Prenante cette première apparition à l'écran de l'inquiétant Hannibal Lecter esquissé par Dan Harris. Michael Mann s'approprie l'univers de l'auteur pour en délivrer une proposition passionnante. Manhunter avait tout pour devenir le film de sérial killer par excellence, mais il se conclut malheureusement bien trop maladroitement pour jouir de ce statut. C'est certainement la panne d'inspiration globale qui caractérise son final, ainsi que l'acting assez limite de quelques rôles importants qui font qu'il est aujourd'hui relativement méconnu, alors qu'il mérite tout sauf de l'indifférence.

Il est en effet porté par une telle réalisation qu'on en oublierait volontiers tous ses défauts. Les passages introduisant le Dr lecteur valent à eux seuls le visionnage tant ils sont subtiles et explosifs. Le face à face William Petersen / Brian Cox est savoureusement rythmé par des dialogues ciselés qui font autant sourire qu'ils sont glaçants. Quant à son dénouement, Michael Mann n'en laisse aucun doute en filmant avec énergie la fuite du policier de cette prison censée détenir son ancien adversaire alors qu'elle en simplement devenue son nouveau fief. Et lorsque par la suite, les deux hommes se reparleront, ce ne sera plus dans la même pièce.

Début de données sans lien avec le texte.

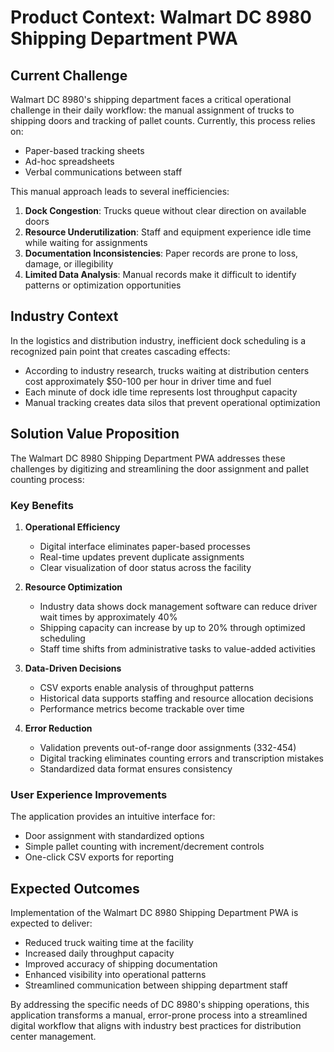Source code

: 
# Product Context: Walmart DC 8980 Shipping Department PWA

## Current Challenge

Walmart DC 8980's shipping department faces a critical operational challenge in their daily workflow: the manual assignment of trucks to shipping doors and tracking of pallet counts. Currently, this process relies on:

- Paper-based tracking sheets
- Ad-hoc spreadsheets
- Verbal communications between staff

This manual approach leads to several inefficiencies:

1. **Dock Congestion**: Trucks queue without clear direction on available doors
2. **Resource Underutilization**: Staff and equipment experience idle time while waiting for assignments
3. **Documentation Inconsistencies**: Paper records are prone to loss, damage, or illegibility
4. **Limited Data Analysis**: Manual records make it difficult to identify patterns or optimization opportunities

## Industry Context

In the logistics and distribution industry, inefficient dock scheduling is a recognized pain point that creates cascading effects:

- According to industry research, trucks waiting at distribution centers cost approximately $50-100 per hour in driver time and fuel
- Each minute of dock idle time represents lost throughput capacity
- Manual tracking creates data silos that prevent operational optimization

## Solution Value Proposition

The Walmart DC 8980 Shipping Department PWA addresses these challenges by digitizing and streamlining the door assignment and pallet counting process:

### Key Benefits

1. **Operational Efficiency**
   - Digital interface eliminates paper-based processes
   - Real-time updates prevent duplicate assignments
   - Clear visualization of door status across the facility

2. **Resource Optimization**
   - Industry data shows dock management software can reduce driver wait times by approximately 40%
   - Shipping capacity can increase by up to 20% through optimized scheduling
   - Staff time shifts from administrative tasks to value-added activities

3. **Data-Driven Decisions**
   - CSV exports enable analysis of throughput patterns
   - Historical data supports staffing and resource allocation decisions
   - Performance metrics become trackable over time

4. **Error Reduction**
   - Validation prevents out-of-range door assignments (332-454)
   - Digital tracking eliminates counting errors and transcription mistakes
   - Standardized data format ensures consistency

### User Experience Improvements

The application provides an intuitive interface for:
- Door assignment with standardized options
- Simple pallet counting with increment/decrement controls
- One-click CSV exports for reporting

## Expected Outcomes

Implementation of the Walmart DC 8980 Shipping Department PWA is expected to deliver:

- Reduced truck waiting time at the facility
- Increased daily throughput capacity
- Improved accuracy of shipping documentation
- Enhanced visibility into operational patterns
- Streamlined communication between shipping department staff

By addressing the specific needs of DC 8980's shipping operations, this application transforms a manual, error-prone process into a streamlined digital workflow that aligns with industry best practices for distribution center management.

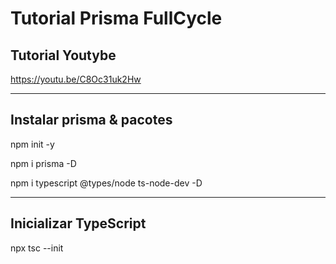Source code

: # Tutorial Prisma FullCycle

## Tutorial Youtybe

https://youtu.be/C8Oc31uk2Hw

---

## Instalar prisma & pacotes

npm init -y

npm i prisma -D

npm i typescript @types/node ts-node-dev -D

---

## Inicializar TypeScript

npx tsc --init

Devant la fougue du génial Lecter, on en vient à regretter qu'il ne soit pas le psychopathe central de Manhunter. Ce dernier souffre en effet terriblement de la comparaison avec le mal ultime que le Dr réussit à incarner en l'espace de deux séquences quand le dragon rouge peine, lui, en un film complet, à nous faire simplement tressaillir. Résultat, lorsque Michael Mann s'intéresse enfin à ce psychopathe dézingueur de familles heureuses, il sombre peu à peu vers l'approximatif. Là où l'enquête était précise et inspirée, notamment lors des plongées du profiler dans l'esprit de sa proie (une idée géniale mais finalement peu exploitée), elle devient brouillonne et peu crédible pour se conclure dans cette logique, par un Monk time banal qui permet aux flics de trouver enfin leur ennemi numéro 1 (le coup des vidéos, c'est un peu nase). Quand au final, il vire presque à la farce, Tom Noonan en fait beaucoup trop et Petersen devient irréfléchi alors qu'il était jusque là impeccable. Difficile de se dire que Michael Mann a pu réaliser cette impeccable première heure pour la démolir en l'espace de vingt minutes. Quant aux 3 dernières, elles sont tout simplement hors contexte.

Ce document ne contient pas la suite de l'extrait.